**Input records**
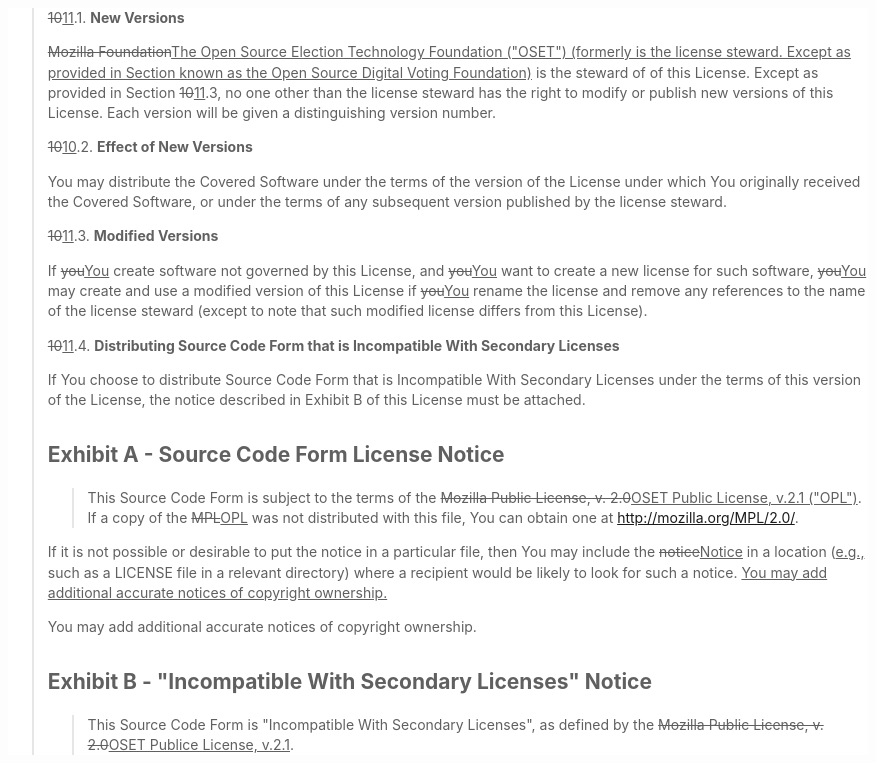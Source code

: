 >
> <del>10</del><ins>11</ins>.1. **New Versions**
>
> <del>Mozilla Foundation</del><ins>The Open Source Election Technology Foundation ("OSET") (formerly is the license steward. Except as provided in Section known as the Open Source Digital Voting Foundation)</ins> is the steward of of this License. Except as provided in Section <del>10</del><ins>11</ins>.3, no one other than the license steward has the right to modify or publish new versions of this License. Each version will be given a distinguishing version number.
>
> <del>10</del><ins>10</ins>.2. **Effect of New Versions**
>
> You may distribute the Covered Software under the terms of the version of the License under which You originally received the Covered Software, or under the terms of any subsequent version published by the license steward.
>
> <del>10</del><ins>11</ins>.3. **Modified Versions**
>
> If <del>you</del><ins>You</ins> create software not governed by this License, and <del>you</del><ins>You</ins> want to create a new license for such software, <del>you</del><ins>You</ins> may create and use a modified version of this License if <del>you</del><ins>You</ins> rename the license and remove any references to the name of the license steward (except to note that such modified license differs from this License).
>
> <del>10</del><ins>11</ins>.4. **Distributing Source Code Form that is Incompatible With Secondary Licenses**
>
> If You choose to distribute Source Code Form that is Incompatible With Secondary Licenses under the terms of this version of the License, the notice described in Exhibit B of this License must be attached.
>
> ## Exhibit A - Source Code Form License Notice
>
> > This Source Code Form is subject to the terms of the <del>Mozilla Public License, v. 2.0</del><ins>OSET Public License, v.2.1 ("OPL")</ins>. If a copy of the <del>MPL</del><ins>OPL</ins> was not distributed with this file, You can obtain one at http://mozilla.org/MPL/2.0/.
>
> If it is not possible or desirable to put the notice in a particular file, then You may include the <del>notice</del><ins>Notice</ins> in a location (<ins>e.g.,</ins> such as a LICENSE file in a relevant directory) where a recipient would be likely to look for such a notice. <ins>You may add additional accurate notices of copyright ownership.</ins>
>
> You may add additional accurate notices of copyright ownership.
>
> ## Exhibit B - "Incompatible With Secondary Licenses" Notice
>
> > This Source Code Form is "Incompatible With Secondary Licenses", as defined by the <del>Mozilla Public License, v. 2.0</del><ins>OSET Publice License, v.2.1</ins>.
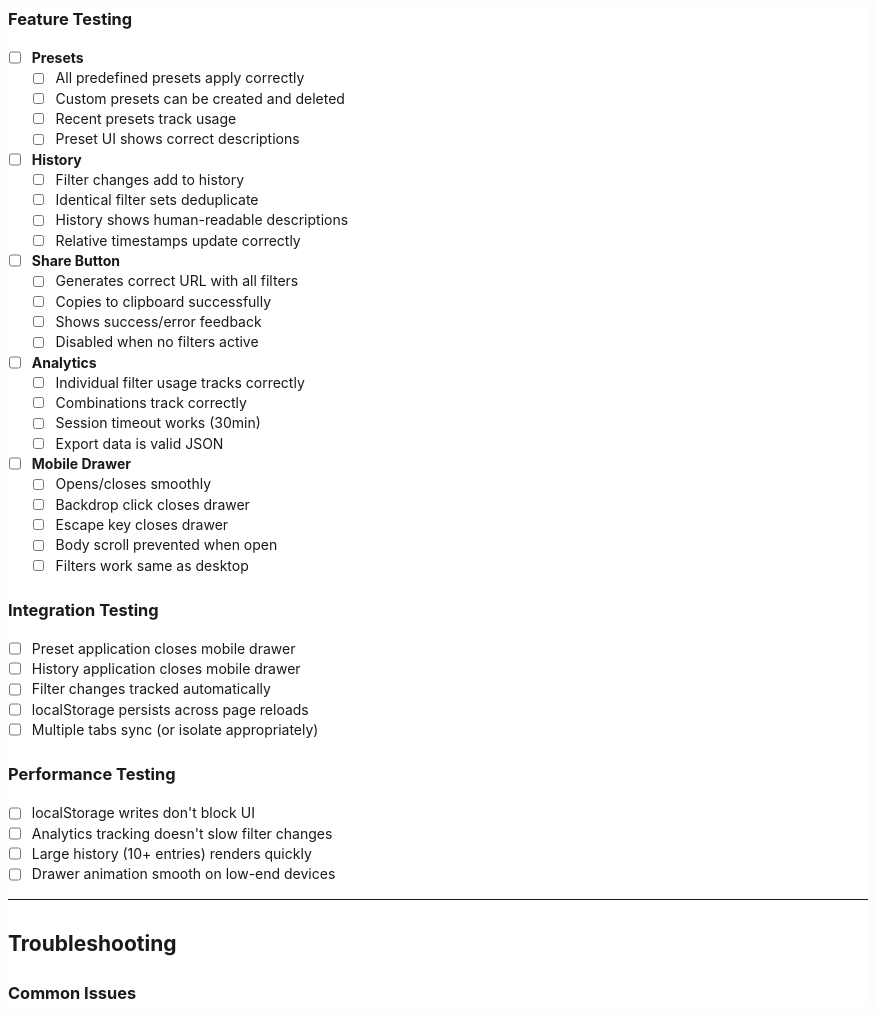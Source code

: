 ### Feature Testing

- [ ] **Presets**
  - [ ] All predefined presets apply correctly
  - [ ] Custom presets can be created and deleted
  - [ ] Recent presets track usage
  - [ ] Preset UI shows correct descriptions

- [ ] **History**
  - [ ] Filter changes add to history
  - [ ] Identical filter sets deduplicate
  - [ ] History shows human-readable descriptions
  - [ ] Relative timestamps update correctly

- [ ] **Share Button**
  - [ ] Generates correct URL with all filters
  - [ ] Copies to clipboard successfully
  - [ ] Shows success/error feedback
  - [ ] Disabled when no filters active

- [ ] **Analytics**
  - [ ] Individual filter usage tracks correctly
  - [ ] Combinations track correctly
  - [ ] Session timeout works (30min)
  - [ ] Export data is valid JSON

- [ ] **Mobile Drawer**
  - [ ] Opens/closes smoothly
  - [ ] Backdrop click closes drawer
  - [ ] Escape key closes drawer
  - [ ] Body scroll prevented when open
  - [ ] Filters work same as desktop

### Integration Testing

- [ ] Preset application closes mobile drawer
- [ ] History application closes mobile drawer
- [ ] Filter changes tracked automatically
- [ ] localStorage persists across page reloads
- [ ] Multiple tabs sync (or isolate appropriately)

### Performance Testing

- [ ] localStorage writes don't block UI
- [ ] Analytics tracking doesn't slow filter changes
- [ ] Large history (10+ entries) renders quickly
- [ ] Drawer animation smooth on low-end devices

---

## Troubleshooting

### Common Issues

* * *

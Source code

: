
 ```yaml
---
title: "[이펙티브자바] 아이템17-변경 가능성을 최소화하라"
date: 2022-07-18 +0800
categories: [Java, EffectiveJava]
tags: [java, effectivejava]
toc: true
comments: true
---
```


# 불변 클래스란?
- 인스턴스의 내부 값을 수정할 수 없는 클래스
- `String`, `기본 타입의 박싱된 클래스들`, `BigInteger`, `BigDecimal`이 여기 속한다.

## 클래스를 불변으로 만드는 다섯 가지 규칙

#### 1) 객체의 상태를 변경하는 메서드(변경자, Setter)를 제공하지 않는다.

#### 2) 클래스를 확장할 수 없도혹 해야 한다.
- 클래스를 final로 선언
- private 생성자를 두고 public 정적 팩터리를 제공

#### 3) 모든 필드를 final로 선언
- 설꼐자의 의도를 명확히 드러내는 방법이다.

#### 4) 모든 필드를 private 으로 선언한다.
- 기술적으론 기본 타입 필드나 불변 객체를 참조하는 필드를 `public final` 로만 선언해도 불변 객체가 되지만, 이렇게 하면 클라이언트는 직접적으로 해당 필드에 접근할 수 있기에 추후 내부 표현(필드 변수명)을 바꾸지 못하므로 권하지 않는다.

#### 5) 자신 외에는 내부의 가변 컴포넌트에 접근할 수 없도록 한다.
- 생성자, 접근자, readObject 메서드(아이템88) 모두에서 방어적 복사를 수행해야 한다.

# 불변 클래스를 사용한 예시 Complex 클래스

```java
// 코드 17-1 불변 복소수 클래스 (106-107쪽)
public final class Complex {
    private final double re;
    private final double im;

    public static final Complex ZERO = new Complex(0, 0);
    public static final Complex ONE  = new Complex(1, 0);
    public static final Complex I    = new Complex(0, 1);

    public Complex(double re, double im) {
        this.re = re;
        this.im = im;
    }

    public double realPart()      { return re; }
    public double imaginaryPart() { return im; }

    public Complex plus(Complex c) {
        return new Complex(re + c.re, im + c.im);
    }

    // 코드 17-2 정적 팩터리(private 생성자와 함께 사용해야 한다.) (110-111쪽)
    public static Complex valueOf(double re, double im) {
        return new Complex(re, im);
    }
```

--

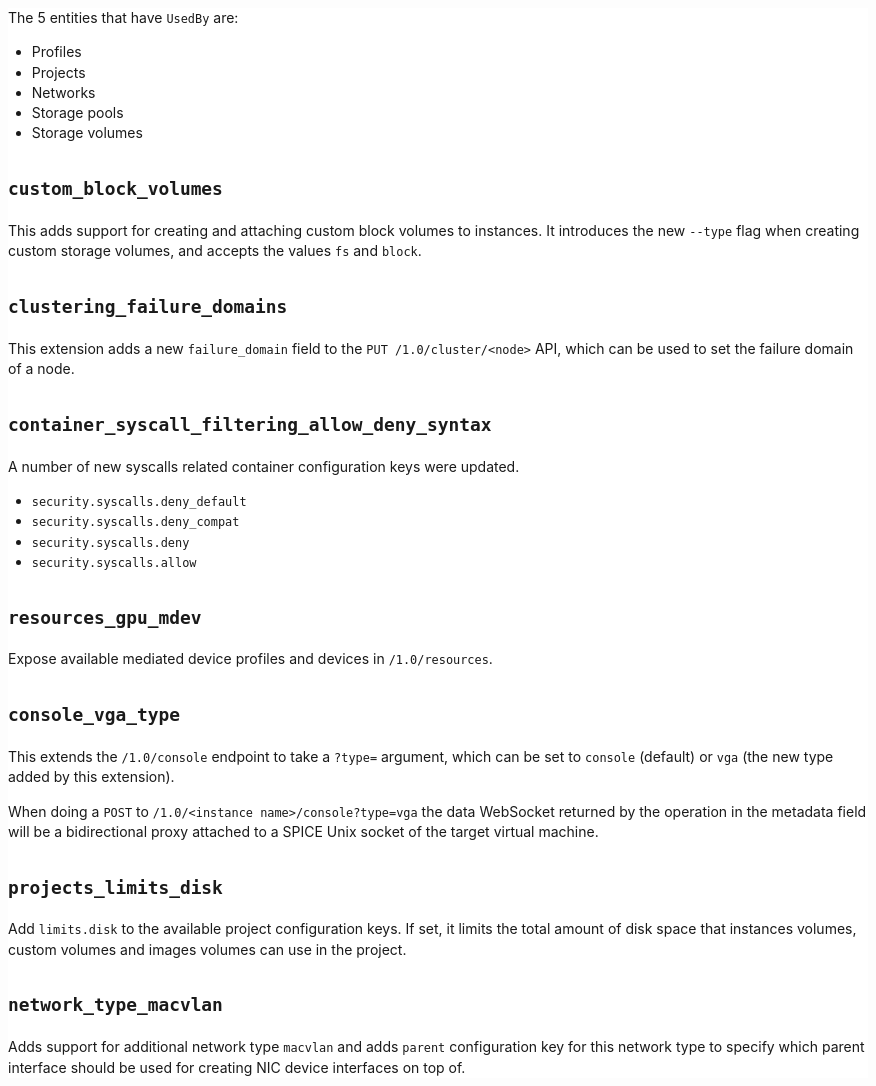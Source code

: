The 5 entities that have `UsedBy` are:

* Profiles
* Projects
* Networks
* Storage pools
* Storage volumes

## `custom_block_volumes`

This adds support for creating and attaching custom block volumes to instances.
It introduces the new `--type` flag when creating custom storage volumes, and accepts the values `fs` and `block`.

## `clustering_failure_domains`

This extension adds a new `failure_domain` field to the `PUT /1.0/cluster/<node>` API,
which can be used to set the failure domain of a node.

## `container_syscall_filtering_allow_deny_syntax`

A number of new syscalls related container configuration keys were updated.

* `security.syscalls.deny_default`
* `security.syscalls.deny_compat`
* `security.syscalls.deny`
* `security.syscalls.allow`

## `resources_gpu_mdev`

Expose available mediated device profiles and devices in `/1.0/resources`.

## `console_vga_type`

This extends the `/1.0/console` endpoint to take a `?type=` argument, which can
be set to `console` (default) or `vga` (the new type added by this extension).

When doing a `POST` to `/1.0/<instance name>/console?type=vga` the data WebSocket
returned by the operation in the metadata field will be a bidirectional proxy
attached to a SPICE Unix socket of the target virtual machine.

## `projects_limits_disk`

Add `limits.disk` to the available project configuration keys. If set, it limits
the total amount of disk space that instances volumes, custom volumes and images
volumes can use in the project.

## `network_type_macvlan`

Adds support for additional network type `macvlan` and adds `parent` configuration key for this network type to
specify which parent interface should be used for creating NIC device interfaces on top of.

**Work task**
Throughout the listing above, count the lines where the word "application" appears, then reply with that count and no other words.

**Exercise answer**
2